Lokad Desktop Sales Forecasting v1.0 released

I have finally released the Lokad Desktop Sales Forecasting v1.0. See the original blog post on blog.lokad.com.

Tuesday
Jan302007

Two Lokad-related products shipped

The last few days have been intense, with not one be two releases.

We have first shipped Lokad Sales Forecasting v1.0 for ASP.Net, a stand-alone reporting library to be integrated in your favorite ASP.Net eCommerce application.

Then we have shipped Lokad OpenShell v1.0, a PowerShell snap-in that features CmdLets related to time-series forecasting. Lokad OpenShell aims to facilitate RAD (Rapid Application Development) approaches while integrating the Lokad technology.

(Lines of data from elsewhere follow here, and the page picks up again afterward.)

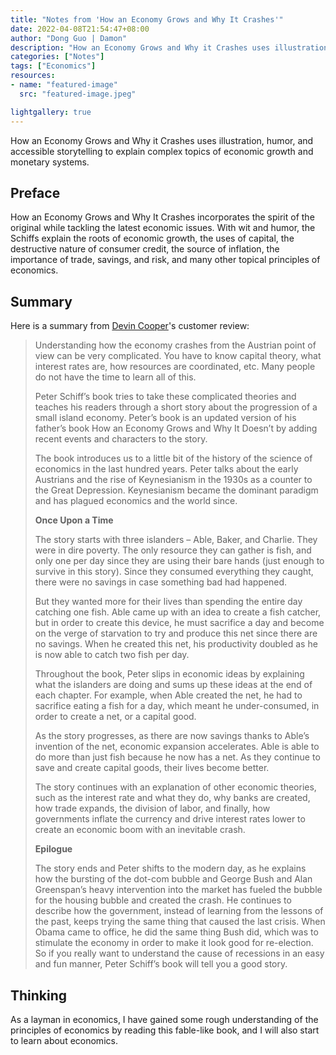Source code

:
 ```yaml
---
title: "Notes from 'How an Economy Grows and Why It Crashes'"
date: 2022-04-08T21:54:47+08:00
author: "Dong Guo | Damon"
description: "How an Economy Grows and Why it Crashes uses illustration, humor, and accessible storytelling to explain complex topics of economic growth and monetary systems."
categories: ["Notes"]
tags: ["Economics"]
resources:
- name: "featured-image"
  src: "featured-image.jpeg"

lightgallery: true
---
```


How an Economy Grows and Why it Crashes uses illustration, humor, and accessible storytelling to explain complex topics of economic growth and monetary systems. 

<!--more-->

## Preface

How an Economy Grows and Why It Crashes incorporates the spirit of the original while tackling the latest economic issues. With wit and humor, the Schiffs explain the roots of economic growth, the uses of capital, the destructive nature of consumer credit, the source of inflation, the importance of trade, savings, and risk, and many other topical principles of economics.

## Summary

Here is a summary from [Devin Cooper](https://www.amazon.com/gp/customer-reviews/RP8KO7G6IERSC/ref=cm_cr_getr_d_rvw_ttl?ie=UTF8&ASIN=047052670X)'s customer review:

> Understanding how the economy crashes from the Austrian point of view can be very complicated. You have to know capital theory, what interest rates are, how resources are coordinated, etc. Many people do not have the time to learn all of this.
> 
> Peter Schiff’s book tries to take these complicated theories and teaches his readers through a short story about the progression of a small island economy. Peter’s book is an updated version of his father’s book How an Economy Grows and Why It Doesn’t by adding recent events and characters to the story.
> 
> The book introduces us to a little bit of the history of the science of economics in the last hundred years. Peter talks about the early Austrians and the rise of Keynesianism in the 1930s as a counter to the Great Depression. Keynesianism became the dominant paradigm and has plagued economics and the world since.
> 
> **Once Upon a Time**
> 
> The story starts with three islanders – Able, Baker, and Charlie. They were in dire poverty. The only resource they can gather is fish, and only one per day since they are using their bare hands (just enough to survive in this story). Since they consumed everything they caught, there were no savings in case something bad had happened.
> 
> But they wanted more for their lives than spending the entire day catching one fish. Able came up with an idea to create a fish catcher, but in order to create this device, he must sacrifice a day and become on the verge of starvation to try and produce this net since there are no savings. When he created this net, his productivity doubled as he is now able to catch two fish per day.
> 
> Throughout the book, Peter slips in economic ideas by explaining what the islanders are doing and sums up these ideas at the end of each chapter. For example, when Able created the net, he had to sacrifice eating a fish for a day, which meant he under-consumed, in order to create a net, or a capital good.
> 
> As the story progresses, as there are now savings thanks to Able’s invention of the net, economic expansion accelerates. Able is able to do more than just fish because he now has a net. As they continue to save and create capital goods, their lives become better.
> 
> The story continues with an explanation of other economic theories, such as the interest rate and what they do, why banks are created, how trade expands, the division of labor, and finally, how governments inflate the currency and drive interest rates lower to create an economic boom with an inevitable crash.
> 
> **Epilogue**
> 
> The story ends and Peter shifts to the modern day, as he explains how the bursting of the dot-com bubble and George Bush and Alan Greenspan’s heavy intervention into the market has fueled the bubble for the housing bubble and created the crash. He continues to describe how the government, instead of learning from the lessons of the past, keeps trying the same thing that caused the last crisis. When Obama came to office, he did the same thing Bush did, which was to stimulate the economy in order to make it look good for re-election. So if you really want to understand the cause of recessions in an easy and fun manner, Peter Schiff’s book will tell you a good story.

## Thinking

As a layman in economics, I have gained some rough understanding of the principles of economics by reading this fable-like book, and I will also start to learn about economics.

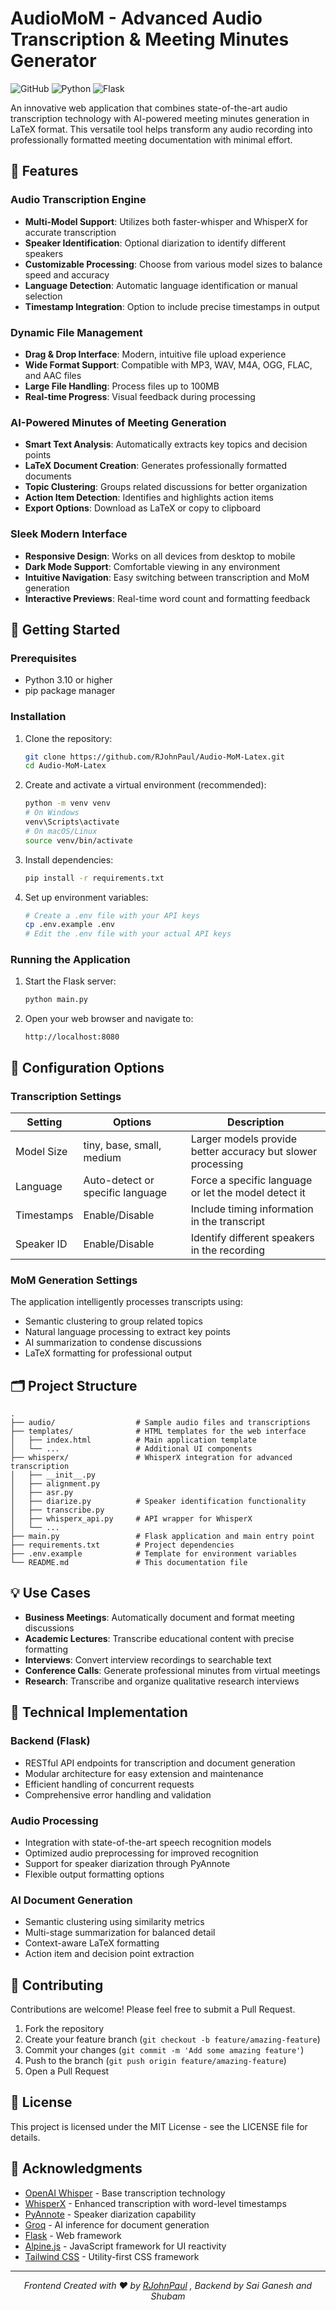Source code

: ﻿# AudioMoM - Advanced Audio Transcription & Meeting Minutes Generator

![GitHub](https://img.shields.io/github/license/RJohnPaul/Audio-MoM-Latex)
![Python](https://img.shields.io/badge/python-3.10%2B-blue)
![Flask](https://img.shields.io/badge/flask-2.0%2B-green)

An innovative web application that combines state-of-the-art audio transcription technology with AI-powered meeting minutes generation in LaTeX format. This versatile tool helps transform any audio recording into professionally formatted meeting documentation with minimal effort.

## 🌟 Features

### Audio Transcription Engine

- **Multi-Model Support**: Utilizes both faster-whisper and WhisperX for accurate transcription
- **Speaker Identification**: Optional diarization to identify different speakers
- **Customizable Processing**: Choose from various model sizes to balance speed and accuracy
- **Language Detection**: Automatic language identification or manual selection
- **Timestamp Integration**: Option to include precise timestamps in output

### Dynamic File Management

- **Drag & Drop Interface**: Modern, intuitive file upload experience
- **Wide Format Support**: Compatible with MP3, WAV, M4A, OGG, FLAC, and AAC files
- **Large File Handling**: Process files up to 100MB
- **Real-time Progress**: Visual feedback during processing

### AI-Powered Minutes of Meeting Generation

- **Smart Text Analysis**: Automatically extracts key topics and decision points
- **LaTeX Document Creation**: Generates professionally formatted documents
- **Topic Clustering**: Groups related discussions for better organization
- **Action Item Detection**: Identifies and highlights action items
- **Export Options**: Download as LaTeX or copy to clipboard

### Sleek Modern Interface

- **Responsive Design**: Works on all devices from desktop to mobile
- **Dark Mode Support**: Comfortable viewing in any environment
- **Intuitive Navigation**: Easy switching between transcription and MoM generation
- **Interactive Previews**: Real-time word count and formatting feedback

## 🚀 Getting Started

### Prerequisites

- Python 3.10 or higher
- pip package manager

### Installation

1. Clone the repository:
   ```bash
   git clone https://github.com/RJohnPaul/Audio-MoM-Latex.git
   cd Audio-MoM-Latex
   ```

2. Create and activate a virtual environment (recommended):
   ```bash
   python -m venv venv
   # On Windows
   venv\Scripts\activate
   # On macOS/Linux
   source venv/bin/activate
   ```

3. Install dependencies:
   ```bash
   pip install -r requirements.txt
   ```

4. Set up environment variables:
   ```bash
   # Create a .env file with your API keys
   cp .env.example .env
   # Edit the .env file with your actual API keys
   ```

### Running the Application

1. Start the Flask server:
   ```bash
   python main.py
   ```

2. Open your web browser and navigate to:
   ```
   http://localhost:8080
   ```

## 🔧 Configuration Options

### Transcription Settings

| Setting | Options | Description |
|---------|---------|-------------|
| Model Size | tiny, base, small, medium | Larger models provide better accuracy but slower processing |
| Language | Auto-detect or specific language | Force a specific language or let the model detect it |
| Timestamps | Enable/Disable | Include timing information in the transcript |
| Speaker ID | Enable/Disable | Identify different speakers in the recording |

### MoM Generation Settings

The application intelligently processes transcripts using:
- Semantic clustering to group related topics
- Natural language processing to extract key points
- AI summarization to condense discussions
- LaTeX formatting for professional output

## 🗂️ Project Structure

```
.
├── audio/                  # Sample audio files and transcriptions
├── templates/              # HTML templates for the web interface
│   ├── index.html          # Main application template
│   └── ...                 # Additional UI components
├── whisperx/               # WhisperX integration for advanced transcription
│   ├── __init__.py
│   ├── alignment.py
│   ├── asr.py
│   ├── diarize.py          # Speaker identification functionality
│   ├── transcribe.py
│   ├── whisperx_api.py     # API wrapper for WhisperX
│   └── ...
├── main.py                 # Flask application and main entry point
├── requirements.txt        # Project dependencies
├── .env.example            # Template for environment variables
└── README.md               # This documentation file
```

## 💡 Use Cases

- **Business Meetings**: Automatically document and format meeting discussions
- **Academic Lectures**: Transcribe educational content with precise formatting
- **Interviews**: Convert interview recordings to searchable text
- **Conference Calls**: Generate professional minutes from virtual meetings
- **Research**: Transcribe and organize qualitative research interviews

## 🧠 Technical Implementation

### Backend (Flask)

- RESTful API endpoints for transcription and document generation
- Modular architecture for easy extension and maintenance
- Efficient handling of concurrent requests
- Comprehensive error handling and validation

### Audio Processing

- Integration with state-of-the-art speech recognition models
- Optimized audio preprocessing for improved recognition
- Support for speaker diarization through PyAnnote
- Flexible output formatting options

### AI Document Generation

- Semantic clustering using similarity metrics
- Multi-stage summarization for balanced detail
- Context-aware LaTeX formatting
- Action item and decision point extraction

## 📝 Contributing

Contributions are welcome! Please feel free to submit a Pull Request.

1. Fork the repository
2. Create your feature branch (`git checkout -b feature/amazing-feature`)
3. Commit your changes (`git commit -m 'Add some amazing feature'`)
4. Push to the branch (`git push origin feature/amazing-feature`)
5. Open a Pull Request

## 📄 License

This project is licensed under the MIT License - see the LICENSE file for details.

## 🙏 Acknowledgments

- [OpenAI Whisper](https://github.com/openai/whisper) - Base transcription technology
- [WhisperX](https://github.com/m-bain/whisperX) - Enhanced transcription with word-level timestamps
- [PyAnnote](https://github.com/pyannote/pyannote-audio) - Speaker diarization capability
- [Groq](https://groq.com) - AI inference for document generation
- [Flask](https://flask.palletsprojects.com/) - Web framework
- [Alpine.js](https://alpinejs.dev/) - JavaScript framework for UI reactivity
- [Tailwind CSS](https://tailwindcss.com/) - Utility-first CSS framework

---

<p align="center">
  <i>Frontend Created with ❤️ by <a href="https://github.com/RJohnPaul">RJohnPaul</a> , Backend by Sai Ganesh and Shubam </i>
</p>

Both products have been released under a BSD license.

Friday
Jan052007

Missing time-series vs. Empty time-series

Lokad is about time-series forecasting, but as simple as the time-series model may seem to be (after all a time-series is nothing more than a list of time-value pairs), there are several subtleties in the way to manage time-series. In this post, we will see how the Lokad time-series model distinguishes missing time-value pairs from empty time-value pairs. Since the topic is slightly complex, I would suggest, if you're not familiar the Lokad technology, to have a look at our User Guide (in particular, the Forecasting tasks section).

A practical situation


Let's start with a practical real-life situation; let's assume that we have a time-series that include 12 time-values, one value for each month of the year 2005 (starting January 2005, ending December 2005). We can imagine that this time-series represent the monthly sales of a web shop. At the time I am writing this post, it's the beginning of January 2007. What happen if I insert now this time-series into my Lokad account and ask for a monthly forecast? Well, there is an ambiguity in the time-series model, because there would be two possibilities:

  • Returning a forecast for January 2007 (let's call it the clock-centric approach). In this case, we would be considering the 12 values for the year 2006 are simply missing. Thus, we skip them a produce a forecast nonetheless but based on the data of the year 2005.

  • Returning a forecast for January 2006 (let's call it the data-centric approach): The forecast is based on the last time-value pair available (i.e. December 2005 in the present situation), which is equivalent to the assumption that there is no missing values. In this case, the delivered forecast might refer to a period already part of the past.

Let's make the things clear: Lokad has chosen the data-centric approach, if ask a monthly forecast for your 12 time-values ranging from January 2005 to December 2005, you will get a forecast for January 2006, no matter if you request the forecast at the beginning of 2006 or in a distant future. Lokad takes the last time-value pair of your time-series as a reference to compute the forecasts. This option has been chosen because we believe it's closer to the business requirements.

Some arguments supporting the data-centric approach

Let's review the arguments in favor of the data-centric approach:

  • The data-centric approach has a persistent semantic. If the input time-series data do not change the forecast time-range do not either (yet the actual values of the forecast may change over time ).

  • The data-centric approach offers the possibility to benchmark the Lokad forecast services. You can import your 2005 product sales data in your Lokad account, get the forecast for 2006, and see how much difference lies between our forecasts and your historical record for 2006.

  • The data-centric approach assumes that there is no missing data in your time-series data after the initial time-value pair. This assumption has the strong advantage: its simplicity. Indeed, in some data mining fields, missing data are very frequent (think medical surveys for example), but when it comes to time-series, it's quite rare.

Yet, this approach involves a minor drawback: you need to handle explicitly the lack of data. For example, in the previous web shop situation, each product of the catalog may not have be sold even once a month. In such case, you must explicitly add a zero time-value in your time-series that represent this lack of sales.